A new, comprehensive energy policy is needed, one that has two goals:  1) the reduction/elimination of dependency on foreign sources of oil, especially sources other than North American, and; 2) avoidance of environmental calamity owing to Global Warming, a calamity the vast preponderance of climate scientists in the world are predicting. You’ve heard enough about this already and you’re either convinced this threat is real or you’re not. But I am convinced, and I am very much afraid for the future of mankind.  According to Dr. James Hansen, head of the NASAA Goddard Institute for Space Studies and the father of climate change research at that agency, we must reduce our atmospheric concen- tration of CO2 from its current 385 ppm (particles per million) to 350 ppm or less to avert disaster in our lifetimes. That means cutting way back on our consumption of fossil fuels, especially dirty coal and petroleum.

If we do not change our consumption habits, world demand for energy from all current sources will only increase as our populations grow and emerging economies become more affluent from free trade. Therefore, a comprehensive national policy will not be enough to address the second goal, that of avoiding a global warming catastrophe, which, in the long run, truly is the bigger problem. Accordingly, our new comprehensive energy policy must be coordinated with the rest of the world. This means returning to the negotiating table – revisiting the Kyoto Accords, which we could never satisfy now, or hammering out a more demanding protocol as part of a successor accord. For the U.S., this might mean committing to a 40% reduction in CO2 emissions by 2020 and an 80% reduction by 2050 as our “fair” share of the contri- bution. Can we afford to do this? Can we afford not to do this?

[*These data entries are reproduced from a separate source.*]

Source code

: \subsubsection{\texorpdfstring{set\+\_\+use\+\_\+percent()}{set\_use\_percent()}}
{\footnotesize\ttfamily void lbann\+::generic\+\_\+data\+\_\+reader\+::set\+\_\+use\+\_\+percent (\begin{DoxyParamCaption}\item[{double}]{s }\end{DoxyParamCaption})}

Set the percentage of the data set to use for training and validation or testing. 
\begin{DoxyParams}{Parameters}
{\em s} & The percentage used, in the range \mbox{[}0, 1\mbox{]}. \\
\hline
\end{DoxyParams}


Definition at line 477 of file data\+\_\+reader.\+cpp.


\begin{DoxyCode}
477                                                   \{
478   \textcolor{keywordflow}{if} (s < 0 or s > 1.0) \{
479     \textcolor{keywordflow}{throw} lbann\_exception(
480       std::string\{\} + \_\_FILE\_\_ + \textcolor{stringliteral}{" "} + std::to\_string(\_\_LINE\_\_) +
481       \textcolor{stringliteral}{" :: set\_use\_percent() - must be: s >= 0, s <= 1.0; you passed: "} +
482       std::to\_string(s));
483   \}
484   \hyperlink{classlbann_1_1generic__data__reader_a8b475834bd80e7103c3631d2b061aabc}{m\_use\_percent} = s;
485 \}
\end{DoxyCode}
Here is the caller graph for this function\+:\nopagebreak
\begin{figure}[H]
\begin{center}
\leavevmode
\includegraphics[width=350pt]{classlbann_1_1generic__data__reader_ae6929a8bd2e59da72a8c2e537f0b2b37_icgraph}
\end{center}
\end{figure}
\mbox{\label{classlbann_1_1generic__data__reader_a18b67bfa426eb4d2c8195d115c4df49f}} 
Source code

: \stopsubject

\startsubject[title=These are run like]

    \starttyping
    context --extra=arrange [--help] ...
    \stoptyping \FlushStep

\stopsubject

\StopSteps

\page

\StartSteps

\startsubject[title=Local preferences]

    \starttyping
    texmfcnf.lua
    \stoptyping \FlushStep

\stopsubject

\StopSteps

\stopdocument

Pay me now or pay me later.

How do we get there? Well, I’m sorry folks – but policies aimed at bringing down the price of gasoline and other fuels so that we can continue on the same path we’ve been on since the end of WWII address neither goal of a “comprehensive” energy policy. They won’t make us any safer and they sure won’t make us any healthier. We must tighten our belts – we must evolve both socially and economically if we are going to survive.

Not indifference to Senator McCain’s thoughts on energy policy announced last week, here are my recommendation for the next administration to pursue with the American people through their representatives in Congress. First, convene a bipartisan panel for “long-term” energy policy that includes energy, environmental and economic experts who are not representatives of energy industries’ profit interests. Energy policy this time around should be motivated by the moral equivalency of survival rather than profit. Second, leave nothing off the table for consideration… nothing, not new nuclear power plants, not carbon cap ‘n trade regulations, not conservation or moratoriums on new coal-fired electric plants, not the drilling in ANWR and new coastal areas, and not even nationalization of energy production or considerations of eminent domain. Too much is at stake here: national survival — nay, even the survival of our civilization.

This new energy panel might consider the following: 

1. new tax subsidies for urban area mass transit systems and the expansion of interstate, rapid rail transportation systems;

2. Federally-funded alternative energy research with a national goal such as that established by President Kennedy in 1961 to put a man on the moon (industry seems to be more interested in exploiting current geo-political circumstances and lobbying Congress so that they can produce more oil for profit than in seriously considering alternatives);

3. backing-off subsidies for bio-fuels until technologies are available at a sufficient scale to make the production of ethanol and other bio-fuels from non-food sources practical;

4. the regulation or nationalization of energy and transpor- tation industries seeking cost containment and efficiencies (I know, I know, this smacks of socialism, but these things are working for other, mostly-market economies like our European and industrialized Asian friends);

5. tax incentives to help people transition from gas-guzzlers to hybrid and electric cars as they become more widely available, and the acceleration/expansion of CAFÉ requirements for new vehicles to discourage both production and demand for energy- wasting vehicles (certainly, pickup trucks and SUVs should not be excused from the same mileage and environmental standards as sedans);

6. “New Deal” style government work programs and tax incentives to insulate older homes, replace outdated, energy-hog appliances, and install decentralized, renewable energy sources such as wind generators and solar panels.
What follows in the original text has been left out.